Another consideration is that in computers of the type disclosed
herein, rounding of any kind can reduce the accuracy of a series of
computations. That is, if the accumulator is rounded, subsequent
operations modifying the accumulator will be correspondingly less
accurate.
Accordingly, it is an object of the invention to provide apparatus
for rounded 2's complement numbers which produces consistent
results for both positive and negative numbers.
It is a further object of the invention to provide apparatus for
storing rounded 2's complement numbers into a computer memory
without losing significance in the accumulator.
SUMMARY OF THE INVENTION
In a binary computer with 2's complement representation of floating
point numbers, apparatus is provided which rounds numbers for
storage in such a manner that the stored results of positive and
negative numbers is the same for numbers of identical magnitude in
all cases. Where n bits of significance are lost due to storage
word length limitations, a rounding constant 2.sup.n.sup.-1 -1,
that is, a zero followed by all 1's, is added to the n least
significant bits of the accumulator, and carry propagation allowed.

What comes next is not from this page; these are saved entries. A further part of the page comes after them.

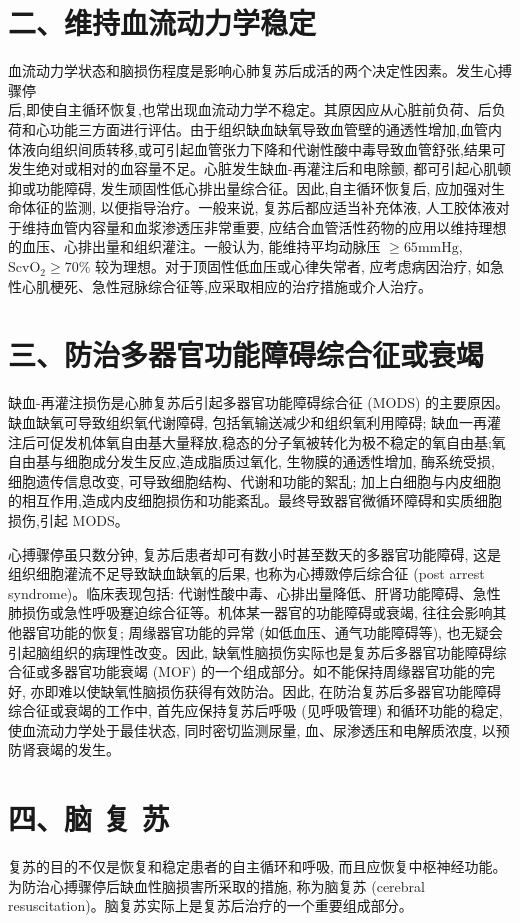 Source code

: \documentclass[10pt]{article}
\begin{document}
\section*{二、维持血流动力学稳定}
血流动力学状态和脑损伤程度是影响心肺复苏后成活的两个决定性因素。发生心搏骤停\\
后,即使自主循环恢复,也常出现血流动力学不稳定。其原因应从心脏前负荷、后负荷和心功能三方面进行评估。由于组织缺血缺氧导致血管壁的通透性增加,血管内体液向组织间质转移,或可引起血管张力下降和代谢性酸中毒导致血管舒张,结果可发生绝对或相对的血容量不足。心脏发生缺血-再灌注后和电除颤, 都可引起心肌顿抑或功能障碍, 发生顽固性低心排出量综合征。因此,自主循环恢复后, 应加强对生命体征的监测, 以便指导治疗。一般来说, 复苏后都应适当补充体液, 人工胶体液对于维持血管内容量和血浆渗透压非常重要, 应结合血管活性药物的应用以维持理想的血压、心排出量和组织灌注。一般认为, 能维持平均动脉压 $\geqslant 65 \mathrm{mmHg}$, $\mathrm{ScvO}_{2} \geqslant 70 \%$ 较为理想。对于顶固性低血压或心律失常者, 应考虑病因治疗, 如急性心肌梗死、急性冠脉综合征等,应采取相应的治疗措施或介人治疗。

\section*{三、防治多器官功能障碍综合征或衰竭}
缺血-再灌注损伤是心肺复苏后引起多器官功能障碍综合征 (MODS) 的主要原因。缺血缺氧可导致组织氧代谢障碍, 包括氧输送减少和组织氧利用障碍; 缺血一再灌注后可促发机体氧自由基大量释放,稳态的分子氧被转化为极不稳定的氧自由基;氧自由基与细胞成分发生反应,造成脂质过氧化, 生物膜的通透性增加, 酶系统受损, 细胞遗传信息改变, 可导致细胞结构、代谢和功能的絮乱; 加上白细胞与内皮细胞的相互作用,造成内皮细胞损伤和功能紊乱。最终导致器官微循环障碍和实质细胞损伤,引起 MODS。

心搏骤停虽只数分钟, 复苏后患者却可有数小时甚至数天的多器官功能障碍, 这是组织细胞灌流不足导致缺血缺氧的后果, 也称为心搏敪停后综合征 (post arrest syndrome)。临床表现包括: 代谢性酸中毒、心排出量降低、肝肾功能障碍、急性肺损伤或急性呼吸蹇迫综合征等。机体某一器官的功能障碍或衰竭, 往往会影响其他器官功能的恢复; 周缘器官功能的异常 (如低血压、通气功能障碍等), 也无疑会引起脑组织的病理性改变。因此, 缺氧性脑损伤实际也是复苏后多器官功能障碍综合征或多器官功能衰竭 (MOF) 的一个组成部分。如不能保持周缘器官功能的完好, 亦即难以使缺氧性脑损伤获得有效防治。因此, 在防治复苏后多器官功能障碍综合征或衰竭的工作中, 首先应保持复苏后呼吸 (见呼吸管理) 和循环功能的稳定, 使血流动力学处于最佳状态, 同时密切监测尿量, 血、尿渗透压和电解质浓度, 以预防肾衰竭的发生。

\section*{四、脑 复 苏}
复苏的目的不仅是恢复和稳定患者的自主循环和呼吸, 而且应恢复中枢神经功能。为防治心搏骤停后缺血性脑损害所采取的措施, 称为脑复苏 (cerebral resuscitation)。脑复苏实际上是复苏后治疗的一个重要组成部分。
\end{document}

If the accumulator contains a positive number, a carry-in is added
to the least significant bit of the adder so that for floating
point numbers to be stored, the number stored is rounded up in
magnitude if the accumulator value is exactly midway between
adjacent values which can be represented in the stored format or
greater in magnitude. Otherwise, the stored number is a truncated
version of the accumulator value. Normally the accumulator itself
remains unchanged so that the maximum significance is maintained
over a series of calculations.
BRIEF DESCRIPTION OF DRAWINGS
FIG. 1 is a block diagram of a preferred embodiment of the
invention, illustrating registers, switches and adders constituting
an operations unit for a binary, 2's complement, digital
computer.
FIG. 2 is a block diagram of logic elements constituting a control
unit for the operations unit of FIG. 1.
FIG. 3 is a logic diagram of an implementation of a representative
switch for the FIG. 1 operations unit.
A SPECIFIC EMBODIMENT OF THE INVENTION
FIG. 1 illustrates the major components required for the arithmetic
unit and interconnections for implementing the present invention in
a preferred embodiment. For a more complete description of the data
processing system, reference is made to U.S. Pat. No. 3,413,613,
"Reconfigurable Data Processing System," D. L. Bahrs et al., issued
Nov. 26, 1968.
A main memory 10 directs data words and instruction words through
ZI switch 11 to ZY switch 88, instruction I register 78, and ZA
switch 13. A pair of data words is gated by the ZA switch 13 and ZP
switch 12 to a 72 bit M register 14. ZJ switch 20 selectively
connects data words from the M register to a 72 bit H register 36,
one of the pair of operand registers for the main A adder 38. The
second operand register is a 72 bit N register 40 which is loaded
from ZQ switch 42. The A adder is a 72 bit full adder which
performs selectively the arithmetic operations of addition and
subtraction on 2's complement numbers and the logical operations of
OR, AND, and exclusive OR. The inputs to the A adder are selected
by ZH gate 37, having as one first operand input the H register 36,
and by ZN gate 41, having as one second operand input the N
register 40. The output of the A adder is stored in a 72 bit AS
register 55 or can be selectively gated to the N register by ZQ
switch 42. The contents of the AS register are selectively gated
for storage in memory or a 72 bit accumulator, AQ register 56, by
ZD switch 32 and ZL switch 48, respectively. Through ZR switch 46,
the accumulator contents are selectively gated to the H or N
registers by ZJ switch 20 and ZQ switch 42.
Exponent portions of words from the memory 10 which pass through ZI
switch 11 are also selectively gated, right justified, to a 10 bit
D register 22 by ZU switch 16, for the purpose of separating an
exponent from a floating point number or gated to a 10 bit ACT
register 28 by ZC switch 27, for the purpose of maintaining shift
counts and the like. An exponent E adder 34 is provided for
performing exponent processing and auxiliary functions. Inputs to
the exponent adder are taken from ZE switch 25 and ZG switch 26.
The output of the exponent adder is connected to ZF switch 24, ZU
switch 16, and ZC switch 27. The ZF switch gates operands from the
D register and exponent adder outputs to an E register 30.
The apparatus shown in FIG. 1 consists of a combination of
switches, registers and adders. The particular implementation of
these devices is not material to the present invention. To
implement the A adder 38 it is sufficient to use 72 full adders,
each adder having as inputs a bit from the corresponding bit
position in each operand applied thereto and a carry-in from the
next less significant full adder. The least significant full adder
is adapted to receive a 1 or a 0 as a carry-in in accordance with
the gating signals. The sum outputs of the full adders serve as
adder outputs for the respective bit positions and the carry-out
outputs of the full adders provide carry-in inputs for the next m
most significant full adder. The most significant full adder's
carry-out output is connected to an adder carry-out flip-flop.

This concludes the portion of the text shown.